Godzilla is a prime example of what’s referred to in Japan as kaiju, or “monster,” films. Literally meaning “strange creature,” the genre usually includes monsters attacking major Japanese cities while engaged in some type of battle. The genre dates to the early 1930s, with the silent movie Wasei Kingu Kongu, a Japanese version of King Kong. Incidentally, Godzilla is technically considered a daikaiju, or a “giant monster,” as is King Kong. In English, the term kaiju refers to depictions of any creatures with origins in Japanese folklore.
The original 1954 Godzilla movie (titled Gojira in Japan) was meant to be a metaphor for nuclear weapons, possibly suggesting that the monster was awakened from the fallout. At the time, it had been roughly a decade since World War II had ended and about a year since a Japanese fishing boat was contaminated following the U.S. testing of a nuclear device on Bikini Atoll, a group of Japanese islands.
Released in 1956, the American version of the Japanese original was heavily re-edited and retitled Godzilla, King of the Monsters! The Japanese dialog was dubbed into English, resulting in often out-of-sync lip movements, and most of the anti-nuclear themes were either downplayed or removed entirely, although the movie is significant in that it was the first time that the Japanese people were shown in a sympathetic light to American audiences.
The most notable change between the original Japanese version and the American release was the addition of new footage with Perry Mason star Raymond Burr playing an American reporter named Steve Martin. Look-alike Japanese actors were used in an effort to make it appear that Burr’s role was part of the original movie. About 30 minutes of original footage, most of it involving the film’s anti-nuclear theme, was removed to make room for the new footage with Burr, who would reprise his role in a 1985 remake of the movie.

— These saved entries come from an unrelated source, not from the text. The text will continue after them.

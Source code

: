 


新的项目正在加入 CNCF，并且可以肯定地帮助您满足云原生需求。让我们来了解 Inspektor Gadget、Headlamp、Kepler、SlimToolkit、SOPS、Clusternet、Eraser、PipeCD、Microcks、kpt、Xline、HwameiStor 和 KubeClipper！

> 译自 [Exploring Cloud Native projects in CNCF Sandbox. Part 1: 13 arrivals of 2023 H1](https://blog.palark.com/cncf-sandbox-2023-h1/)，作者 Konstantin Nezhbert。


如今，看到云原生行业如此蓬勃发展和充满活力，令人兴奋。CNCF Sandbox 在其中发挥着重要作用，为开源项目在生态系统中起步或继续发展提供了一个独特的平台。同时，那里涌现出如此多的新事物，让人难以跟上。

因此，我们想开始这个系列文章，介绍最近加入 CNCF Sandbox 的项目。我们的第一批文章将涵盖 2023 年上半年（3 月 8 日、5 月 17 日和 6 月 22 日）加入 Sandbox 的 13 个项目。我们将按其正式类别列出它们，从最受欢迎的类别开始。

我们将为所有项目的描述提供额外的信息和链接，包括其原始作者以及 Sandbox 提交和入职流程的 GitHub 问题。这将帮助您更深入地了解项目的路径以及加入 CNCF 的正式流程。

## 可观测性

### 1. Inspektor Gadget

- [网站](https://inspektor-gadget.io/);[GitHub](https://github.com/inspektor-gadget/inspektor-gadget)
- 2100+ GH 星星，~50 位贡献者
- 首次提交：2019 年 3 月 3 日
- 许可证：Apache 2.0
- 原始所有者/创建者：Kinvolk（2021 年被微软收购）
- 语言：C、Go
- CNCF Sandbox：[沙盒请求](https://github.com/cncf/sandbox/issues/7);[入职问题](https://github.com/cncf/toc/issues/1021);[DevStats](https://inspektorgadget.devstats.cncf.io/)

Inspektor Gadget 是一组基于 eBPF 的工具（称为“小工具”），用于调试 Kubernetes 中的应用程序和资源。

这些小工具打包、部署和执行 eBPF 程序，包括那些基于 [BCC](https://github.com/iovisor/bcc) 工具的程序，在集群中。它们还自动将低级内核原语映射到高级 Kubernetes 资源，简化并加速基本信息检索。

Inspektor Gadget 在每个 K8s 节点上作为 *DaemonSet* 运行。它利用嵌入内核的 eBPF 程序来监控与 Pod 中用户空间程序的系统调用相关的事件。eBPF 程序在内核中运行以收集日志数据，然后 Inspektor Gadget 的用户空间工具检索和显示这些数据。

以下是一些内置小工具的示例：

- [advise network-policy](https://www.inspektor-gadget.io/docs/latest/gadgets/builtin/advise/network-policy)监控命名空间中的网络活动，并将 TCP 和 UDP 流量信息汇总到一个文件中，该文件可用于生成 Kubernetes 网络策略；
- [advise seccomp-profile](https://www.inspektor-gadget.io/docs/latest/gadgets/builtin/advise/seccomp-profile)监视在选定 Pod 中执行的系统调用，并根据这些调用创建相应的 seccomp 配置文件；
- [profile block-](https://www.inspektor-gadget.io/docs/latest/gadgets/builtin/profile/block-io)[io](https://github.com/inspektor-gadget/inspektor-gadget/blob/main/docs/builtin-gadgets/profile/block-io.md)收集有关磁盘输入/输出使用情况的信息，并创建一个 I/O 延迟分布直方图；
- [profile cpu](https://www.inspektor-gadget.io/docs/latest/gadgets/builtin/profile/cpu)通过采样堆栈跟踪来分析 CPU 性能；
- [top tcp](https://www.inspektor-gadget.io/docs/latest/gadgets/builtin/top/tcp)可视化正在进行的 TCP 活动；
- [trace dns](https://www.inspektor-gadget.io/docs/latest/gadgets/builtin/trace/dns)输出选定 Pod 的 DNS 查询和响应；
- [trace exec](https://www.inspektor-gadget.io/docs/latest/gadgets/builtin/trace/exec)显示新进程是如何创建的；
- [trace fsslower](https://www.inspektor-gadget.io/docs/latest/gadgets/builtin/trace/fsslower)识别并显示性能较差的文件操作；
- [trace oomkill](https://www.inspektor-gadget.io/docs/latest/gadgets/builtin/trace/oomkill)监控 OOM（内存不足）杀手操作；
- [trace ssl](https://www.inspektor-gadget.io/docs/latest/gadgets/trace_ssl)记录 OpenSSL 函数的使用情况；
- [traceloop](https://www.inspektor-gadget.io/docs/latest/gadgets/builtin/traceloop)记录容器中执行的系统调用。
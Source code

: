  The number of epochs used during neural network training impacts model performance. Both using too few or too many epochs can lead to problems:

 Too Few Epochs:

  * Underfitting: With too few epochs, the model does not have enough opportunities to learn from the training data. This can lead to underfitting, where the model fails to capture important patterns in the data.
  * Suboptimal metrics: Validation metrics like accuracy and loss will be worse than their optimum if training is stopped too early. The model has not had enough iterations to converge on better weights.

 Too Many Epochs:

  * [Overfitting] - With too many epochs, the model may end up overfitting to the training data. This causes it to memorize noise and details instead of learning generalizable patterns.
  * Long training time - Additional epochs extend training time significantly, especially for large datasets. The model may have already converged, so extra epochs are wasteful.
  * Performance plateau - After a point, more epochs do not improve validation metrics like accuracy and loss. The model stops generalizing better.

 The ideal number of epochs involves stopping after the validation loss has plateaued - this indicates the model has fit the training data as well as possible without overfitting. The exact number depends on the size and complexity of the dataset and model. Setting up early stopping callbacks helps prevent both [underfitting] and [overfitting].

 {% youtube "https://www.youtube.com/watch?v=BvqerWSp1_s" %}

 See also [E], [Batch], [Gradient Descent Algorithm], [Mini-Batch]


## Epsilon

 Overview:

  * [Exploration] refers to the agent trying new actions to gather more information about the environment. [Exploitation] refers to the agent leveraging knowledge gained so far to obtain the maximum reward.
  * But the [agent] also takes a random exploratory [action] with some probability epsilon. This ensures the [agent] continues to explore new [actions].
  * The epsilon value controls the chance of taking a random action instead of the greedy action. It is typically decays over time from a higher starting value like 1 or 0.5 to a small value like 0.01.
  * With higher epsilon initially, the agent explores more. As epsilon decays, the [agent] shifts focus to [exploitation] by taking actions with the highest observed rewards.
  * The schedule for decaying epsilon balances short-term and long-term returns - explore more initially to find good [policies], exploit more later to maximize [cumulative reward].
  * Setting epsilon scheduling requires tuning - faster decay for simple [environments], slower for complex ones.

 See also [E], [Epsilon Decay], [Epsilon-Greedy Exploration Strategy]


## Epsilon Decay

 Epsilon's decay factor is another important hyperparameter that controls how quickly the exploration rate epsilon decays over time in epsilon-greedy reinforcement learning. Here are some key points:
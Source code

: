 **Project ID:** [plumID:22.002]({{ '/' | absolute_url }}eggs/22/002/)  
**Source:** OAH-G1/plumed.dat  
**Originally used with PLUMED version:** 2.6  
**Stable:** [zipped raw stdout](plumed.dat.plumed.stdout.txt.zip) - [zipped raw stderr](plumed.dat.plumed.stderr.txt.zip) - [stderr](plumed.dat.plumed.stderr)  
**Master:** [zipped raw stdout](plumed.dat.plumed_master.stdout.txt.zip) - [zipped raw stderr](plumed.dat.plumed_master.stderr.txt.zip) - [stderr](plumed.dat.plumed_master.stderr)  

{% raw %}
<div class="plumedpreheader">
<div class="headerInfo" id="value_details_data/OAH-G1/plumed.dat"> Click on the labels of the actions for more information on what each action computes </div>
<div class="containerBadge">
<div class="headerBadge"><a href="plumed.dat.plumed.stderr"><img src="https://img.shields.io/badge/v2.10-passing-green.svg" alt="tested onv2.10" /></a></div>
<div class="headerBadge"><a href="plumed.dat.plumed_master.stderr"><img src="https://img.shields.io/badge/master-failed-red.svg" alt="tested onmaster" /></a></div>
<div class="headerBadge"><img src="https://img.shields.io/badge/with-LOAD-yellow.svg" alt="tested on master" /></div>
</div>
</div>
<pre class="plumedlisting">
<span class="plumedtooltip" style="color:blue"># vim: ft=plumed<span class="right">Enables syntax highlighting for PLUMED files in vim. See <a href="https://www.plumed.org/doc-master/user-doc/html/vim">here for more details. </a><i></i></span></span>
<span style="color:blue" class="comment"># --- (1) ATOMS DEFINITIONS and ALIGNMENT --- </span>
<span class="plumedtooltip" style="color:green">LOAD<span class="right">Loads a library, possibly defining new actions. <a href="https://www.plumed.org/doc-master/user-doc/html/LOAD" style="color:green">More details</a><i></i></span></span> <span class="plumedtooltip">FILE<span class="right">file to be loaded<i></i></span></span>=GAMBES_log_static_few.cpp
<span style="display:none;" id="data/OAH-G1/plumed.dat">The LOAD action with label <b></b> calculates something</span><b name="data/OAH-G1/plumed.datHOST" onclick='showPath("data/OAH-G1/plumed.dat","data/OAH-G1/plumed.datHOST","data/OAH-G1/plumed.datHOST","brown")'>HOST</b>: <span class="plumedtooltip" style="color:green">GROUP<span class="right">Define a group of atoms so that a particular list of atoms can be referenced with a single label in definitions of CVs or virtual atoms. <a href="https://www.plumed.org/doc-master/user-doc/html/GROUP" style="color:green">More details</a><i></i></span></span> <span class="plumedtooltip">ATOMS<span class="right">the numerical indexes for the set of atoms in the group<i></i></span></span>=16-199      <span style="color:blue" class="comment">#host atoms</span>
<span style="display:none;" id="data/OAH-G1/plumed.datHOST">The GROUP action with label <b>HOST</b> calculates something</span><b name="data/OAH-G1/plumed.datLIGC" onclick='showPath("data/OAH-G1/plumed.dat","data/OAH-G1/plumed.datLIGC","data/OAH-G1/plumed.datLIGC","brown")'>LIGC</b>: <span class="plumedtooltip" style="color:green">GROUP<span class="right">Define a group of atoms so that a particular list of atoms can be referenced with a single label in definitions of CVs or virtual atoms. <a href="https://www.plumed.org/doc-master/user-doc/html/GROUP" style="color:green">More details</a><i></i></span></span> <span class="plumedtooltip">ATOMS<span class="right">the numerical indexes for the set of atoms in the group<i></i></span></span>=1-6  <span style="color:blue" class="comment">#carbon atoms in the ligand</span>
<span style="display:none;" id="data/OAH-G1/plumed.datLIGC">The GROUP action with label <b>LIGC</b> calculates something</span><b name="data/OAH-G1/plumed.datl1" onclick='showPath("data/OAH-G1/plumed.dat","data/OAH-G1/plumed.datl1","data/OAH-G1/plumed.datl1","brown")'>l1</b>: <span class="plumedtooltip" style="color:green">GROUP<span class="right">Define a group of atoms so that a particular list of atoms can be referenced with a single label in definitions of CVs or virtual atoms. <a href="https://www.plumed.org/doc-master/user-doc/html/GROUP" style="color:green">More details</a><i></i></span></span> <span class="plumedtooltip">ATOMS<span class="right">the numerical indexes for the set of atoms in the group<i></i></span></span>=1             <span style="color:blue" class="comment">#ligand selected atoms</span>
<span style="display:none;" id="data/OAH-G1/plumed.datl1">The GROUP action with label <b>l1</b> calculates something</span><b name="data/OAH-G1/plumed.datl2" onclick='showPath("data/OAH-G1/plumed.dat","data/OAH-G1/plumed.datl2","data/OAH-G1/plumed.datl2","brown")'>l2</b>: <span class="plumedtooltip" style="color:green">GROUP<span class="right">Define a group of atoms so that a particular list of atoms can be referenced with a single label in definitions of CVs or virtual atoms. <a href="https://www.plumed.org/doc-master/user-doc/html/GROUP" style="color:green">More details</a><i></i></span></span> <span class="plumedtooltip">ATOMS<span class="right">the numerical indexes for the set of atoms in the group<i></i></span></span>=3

In the 1998 version of Godzilla, the monster is said to have originated from a nuclear accident in French Polynesia where fallout reached a nest of lizards, thus creating a mutated lizard. For the Japanese release of the film, Toho renamed the creature Zilla, suggesting that it was a stand-alone American variation of the monster and not the actual Godzilla. The 2014 “re-imagining” of Godzilla (which you can now watch at home through iTunes and your local DirecTV) suggests that it is an alpha prehistoric being who appeared following a deep sea exposition in the 1950s, and that subsequent nuclear testing in the area was really an attempt to kill the creature. This latest American version received favorable reviews and was considered a box office success.
Gareth Edwards has been tapped to direct a 2018 sequel to the recent American Godzilla, while the Toho-produced film is set to premiere some time in 2016, with details just starting to come out recently. It’s interesting to note that all this Godzilla buzz happens to coincide with the 70th anniversary of Hiroshima and Nagasaki, certainly an inspiration for the original movie. Veteran producer Taichi Ueda, who will helm the Toho version, has said that he wants to make something that will represent Japan, a country that still has warm affections for the monster it birthed 60 years ago.